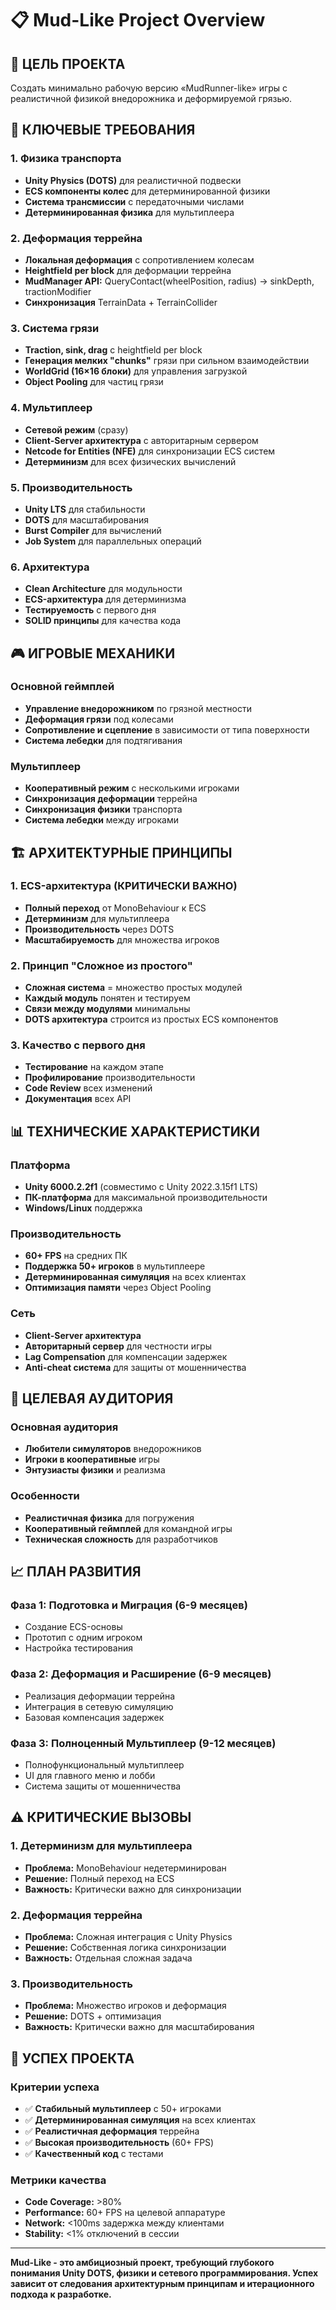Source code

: # 📋 Mud-Like Project Overview

## 🎯 **ЦЕЛЬ ПРОЕКТА**

Создать минимально рабочую версию «MudRunner-like» игры с реалистичной физикой внедорожника и деформируемой грязью.

## 🚗 **КЛЮЧЕВЫЕ ТРЕБОВАНИЯ**

### **1. Физика транспорта**
- **Unity Physics (DOTS)** для реалистичной подвески
- **ECS компоненты колес** для детерминированной физики
- **Система трансмиссии** с передаточными числами
- **Детерминированная физика** для мультиплеера

### **2. Деформация террейна**
- **Локальная деформация** с сопротивлением колесам
- **Heightfield per block** для деформации террейна
- **MudManager API:** QueryContact(wheelPosition, radius) → sinkDepth, tractionModifier
- **Синхронизация** TerrainData + TerrainCollider

### **3. Система грязи**
- **Traction, sink, drag** с heightfield per block
- **Генерация мелких "chunks"** грязи при сильном взаимодействии
- **WorldGrid (16×16 блоки)** для управления загрузкой
- **Object Pooling** для частиц грязи

### **4. Мультиплеер**
- **Сетевой режим** (сразу)
- **Client-Server архитектура** с авторитарным сервером
- **Netcode for Entities (NFE)** для синхронизации ECS систем
- **Детерминизм** для всех физических вычислений

### **5. Производительность**
- **Unity LTS** для стабильности
- **DOTS** для масштабирования
- **Burst Compiler** для вычислений
- **Job System** для параллельных операций

### **6. Архитектура**
- **Clean Architecture** для модульности
- **ECS-архитектура** для детерминизма
- **Тестируемость** с первого дня
- **SOLID принципы** для качества кода

## 🎮 **ИГРОВЫЕ МЕХАНИКИ**

### **Основной геймплей**
- **Управление внедорожником** по грязной местности
- **Деформация грязи** под колесами
- **Сопротивление и сцепление** в зависимости от типа поверхности
- **Система лебедки** для подтягивания

### **Мультиплеер**
- **Кооперативный режим** с несколькими игроками
- **Синхронизация деформации** террейна
- **Синхронизация физики** транспорта
- **Система лебедки** между игроками

## 🏗️ **АРХИТЕКТУРНЫЕ ПРИНЦИПЫ**

### **1. ECS-архитектура (КРИТИЧЕСКИ ВАЖНО)**
- **Полный переход** от MonoBehaviour к ECS
- **Детерминизм** для мультиплеера
- **Производительность** через DOTS
- **Масштабируемость** для множества игроков

### **2. Принцип "Сложное из простого"**
- **Сложная система** = множество простых модулей
- **Каждый модуль** понятен и тестируем
- **Связи между модулями** минимальны
- **DOTS архитектура** строится из простых ECS компонентов

### **3. Качество с первого дня**
- **Тестирование** на каждом этапе
- **Профилирование** производительности
- **Code Review** всех изменений
- **Документация** всех API

## 📊 **ТЕХНИЧЕСКИЕ ХАРАКТЕРИСТИКИ**

### **Платформа**
- **Unity 6000.2.2f1** (совместимо с Unity 2022.3.15f1 LTS)
- **ПК-платформа** для максимальной производительности
- **Windows/Linux** поддержка

### **Производительность**
- **60+ FPS** на средних ПК
- **Поддержка 50+ игроков** в мультиплеере
- **Детерминированная симуляция** на всех клиентах
- **Оптимизация памяти** через Object Pooling

### **Сеть**
- **Client-Server архитектура**
- **Авторитарный сервер** для честности игры
- **Lag Compensation** для компенсации задержек
- **Anti-cheat система** для защиты от мошенничества

## 🎯 **ЦЕЛЕВАЯ АУДИТОРИЯ**

### **Основная аудитория**
- **Любители симуляторов** внедорожников
- **Игроки в кооперативные** игры
- **Энтузиасты физики** и реализма

### **Особенности**
- **Реалистичная физика** для погружения
- **Кооперативный геймплей** для командной игры
- **Техническая сложность** для разработчиков

## 📈 **ПЛАН РАЗВИТИЯ**

### **Фаза 1: Подготовка и Миграция (6-9 месяцев)**
- Создание ECS-основы
- Прототип с одним игроком
- Настройка тестирования

### **Фаза 2: Деформация и Расширение (6-9 месяцев)**
- Реализация деформации террейна
- Интеграция в сетевую симуляцию
- Базовая компенсация задержек

### **Фаза 3: Полноценный Мультиплеер (9-12 месяцев)**
- Полнофункциональный мультиплеер
- UI для главного меню и лобби
- Система защиты от мошенничества

## ⚠️ **КРИТИЧЕСКИЕ ВЫЗОВЫ**

### **1. Детерминизм для мультиплеера**
- **Проблема:** MonoBehaviour недетерминирован
- **Решение:** Полный переход на ECS
- **Важность:** Критически важно для синхронизации

### **2. Деформация террейна**
- **Проблема:** Сложная интеграция с Unity Physics
- **Решение:** Собственная логика синхронизации
- **Важность:** Отдельная сложная задача

### **3. Производительность**
- **Проблема:** Множество игроков и деформация
- **Решение:** DOTS + оптимизация
- **Важность:** Критически важно для масштабирования

## 🎯 **УСПЕХ ПРОЕКТА**

### **Критерии успеха**
- ✅ **Стабильный мультиплеер** с 50+ игроками
- ✅ **Детерминированная симуляция** на всех клиентах
- ✅ **Реалистичная деформация** террейна
- ✅ **Высокая производительность** (60+ FPS)
- ✅ **Качественный код** с тестами

### **Метрики качества**
- **Code Coverage:** >80%
- **Performance:** 60+ FPS на целевой аппаратуре
- **Network:** <100ms задержка между клиентами
- **Stability:** <1% отключений в сессии

---

**Mud-Like - это амбициозный проект, требующий глубокого понимания Unity DOTS, физики и сетевого программирования. Успех зависит от следования архитектурным принципам и итерационного подхода к разработке.**
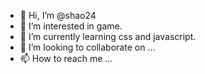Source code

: - 👋 Hi, I’m @shao24
- 👀 I’m interested in game.
- 🌱 I’m currently learning css and javascript.
- 💞️ I’m looking to collaborate on ...
- 📫 How to reach me ...

<!---
shao24/shao24 is a ✨ special ✨ repository because its `README.md` (this file) appears on your GitHub profile.
You can click the Preview link to take a look at your changes.
--->
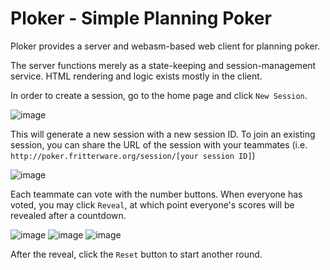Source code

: # Ploker - Simple Planning Poker

Ploker provides a server and webasm-based web client for planning poker.

The server functions merely as a state-keeping and session-management service.
HTML rendering and logic exists mostly in the client.

In order to create a session, go to the home page and click `New Session`.

![image](https://github.com/user-attachments/assets/a5a93121-7692-4a72-95fc-d9d25130eee6)


This will generate a new session with a new session ID. To join an existing session, you can share the URL of the session with your teammates (i.e. `http://poker.fritterware.org/session/[your session ID]`)

![image](https://github.com/user-attachments/assets/8fc18892-1af3-4412-9bd5-f6a7ac369e1a)


Each teammate can vote with the number buttons. When everyone has voted, you may click `Reveal`, at which point everyone's scores will be revealed after a countdown.

![image](https://github.com/user-attachments/assets/43854477-0317-457f-a21b-c64bb00f92aa)
![image](https://github.com/user-attachments/assets/defaedf5-d3a1-49e8-a2ac-aad347bc6b9e)
![image](https://github.com/user-attachments/assets/3554fc9e-6a0a-4ace-b5d1-18d377847fad)


After the reveal, click the `Reset` button to start another round.

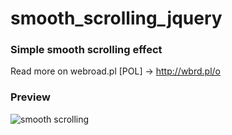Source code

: # smooth_scrolling_jquery
### Simple smooth scrolling effect
Read more on webroad.pl [POL] -> http://wbrd.pl/o
### Preview
![smooth scrolling](http://webroad.pl/wp-content/uploads/2011/01/P%C5%82ynne-przewijanie-strony-smooth-scrolling-1.gif)
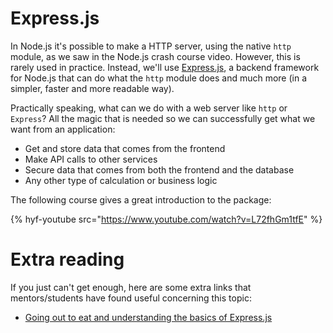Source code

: # Express.js

In Node.js it's possible to make a HTTP server, using the native `http` module, as we saw in the Node.js crash course video. However, this is rarely used in practice. Instead, we'll use [Express.js](https://expressjs.com/en/4x/api.html), a backend framework for Node.js that can do what the `http` module does and much more (in a simpler, faster and more readable way).

Practically speaking, what can we do with a web server like `http` or `Express`? All the magic that is needed so we can successfully get what we want from an application:

-   Get and store data that comes from the frontend
-   Make API calls to other services
-   Secure data that comes from both the frontend and the database
-   Any other type of calculation or business logic

The following course gives a great introduction to the package:

{% hyf-youtube src="https://www.youtube.com/watch?v=L72fhGm1tfE" %}

# Extra reading

If you just can't get enough, here are some extra links that mentors/students have found useful concerning this topic:

-   [Going out to eat and understanding the basics of Express.js](https://medium.freecodecamp.org/going-out-to-eat-and-understanding-the-basics-of-express-js-f034a029fb66)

WORK INSTRUCTION:
Emit the lines of the material exactly, from its first line to the line containing "### **4. Мультиплеер**", inclusive; leave every picture out.

TASK RESULT:
Source code

: # 📋 Mud-Like Project Overview

## 🎯 **ЦЕЛЬ ПРОЕКТА**

Создать минимально рабочую версию «MudRunner-like» игры с реалистичной физикой внедорожника и деформируемой грязью.

## 🚗 **КЛЮЧЕВЫЕ ТРЕБОВАНИЯ**

### **1. Физика транспорта**
- **Unity Physics (DOTS)** для реалистичной подвески
- **ECS компоненты колес** для детерминированной физики
- **Система трансмиссии** с передаточными числами
- **Детерминированная физика** для мультиплеера

### **2. Деформация террейна**
- **Локальная деформация** с сопротивлением колесам
- **Heightfield per block** для деформации террейна
- **MudManager API:** QueryContact(wheelPosition, radius) → sinkDepth, tractionModifier
- **Синхронизация** TerrainData + TerrainCollider

### **3. Система грязи**
- **Traction, sink, drag** с heightfield per block
- **Генерация мелких "chunks"** грязи при сильном взаимодействии
- **WorldGrid (16×16 блоки)** для управления загрузкой
- **Object Pooling** для частиц грязи

### **4. Мультиплеер**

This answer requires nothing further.